MrBeast, the King of YouTube, started by grinding out content until that exposure finally paid off. Look at someone like Sssniperwolf, who has turned her whole quirky attitude into an entire brand. Even Kendall and Kylie Jenner started as one of “Kim Kardashian’s” sisters until that exposure on “Keeping Up With Kardashians” turned them into a moguls. 818, anyone? Sure, they started off on a bit of a higher foot than most, but that didn’t guarantee anything.

You can even go more old school and look at a brand like Von Dutch. They existed in a little store, grinding out designs they thought looked cool until one day, Paris Hilton was wearing it on the cover of every magazine. Even Paris Hilton was a product of exposure, going out to clubs, modeling, and finally landing a show on MTV, the everything-YouTube channel of the 80s and 90s. That exposure catapulted her into the stratosphere. 

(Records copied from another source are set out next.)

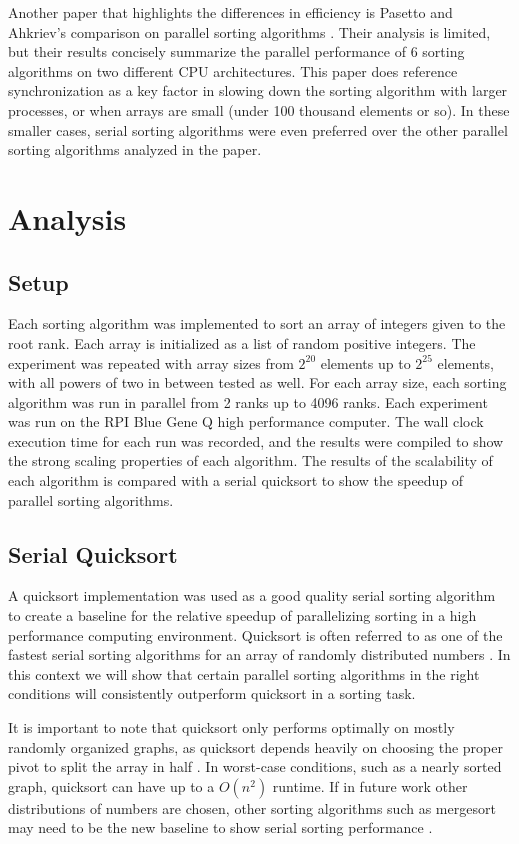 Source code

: \documentclass[10pt,letterpaper]{article}
\begin{document}
\begin{multicols}{2}
Another paper that highlights the differences in efficiency is Pasetto and Ahkriev's comparison on parallel sorting algorithms \cite{Pasetto:2011:CSP:2048147.2048207}. Their analysis is limited, but their results concisely summarize the parallel performance of 6 sorting algorithms on two different CPU architectures. This paper does reference synchronization as a key factor in slowing down the sorting algorithm with larger processes, or when arrays are small (under 100 thousand elements or so). In these smaller cases, serial sorting algorithms were even preferred over the other parallel sorting algorithms analyzed in the paper.

\section{Analysis}
\subsection{Setup}
Each sorting algorithm was implemented to sort an array of integers given to the root rank. Each array is initialized as a list of random positive integers. The experiment was repeated with array sizes from $2^{20}$ elements up to $2^{25}$ elements, with all powers of two in between tested as well. For each array size, each sorting algorithm was run in parallel from 2 ranks up to 4096 ranks. Each experiment was run on the RPI Blue Gene Q high performance computer. The wall clock execution time for each run was recorded, and the results were compiled to show the strong scaling properties of each algorithm. The results of the scalability of each algorithm is compared with a serial quicksort to show the speedup of parallel sorting algorithms.
\subsection{Serial Quicksort}
A quicksort implementation was used as a good quality serial sorting algorithm to create a baseline for the relative speedup of parallelizing sorting in a high performance computing environment. Quicksort is often referred to as one of the fastest serial sorting algorithms for an array of randomly distributed numbers \cite{10.1093/comjnl/5.1.10}. In this context we will show that certain parallel sorting algorithms in the right conditions will consistently outperform quicksort in a sorting task.

It is important to note that quicksort only performs optimally on mostly randomly organized graphs, as quicksort depends heavily on choosing the proper pivot to split the array in half \cite{10.1093/comjnl/5.1.10}. In worst-case conditions, such as a nearly sorted graph, quicksort can have up to a $O(n^2)$ runtime. If in future work other distributions of numbers are chosen, other sorting algorithms such as mergesort may need to be the new baseline to show serial sorting performance \cite{Knuth:1998:ACP:280635}.


\end{multicols}
\end{document}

Even MTV was a product of exposure, gaining popularity through the new medium of television, and so did every band who had their music video on MTV. Television itself was a product of exposure, gaining popularity by advertising new technology in newspapers and magazines until everyone saw one in their neighbor’s homes and had to have one. And, yes, magazines and newspapers were a product of exposure, gaining popularity by delivering door-to-door and putting newsstands on the corners of major cities.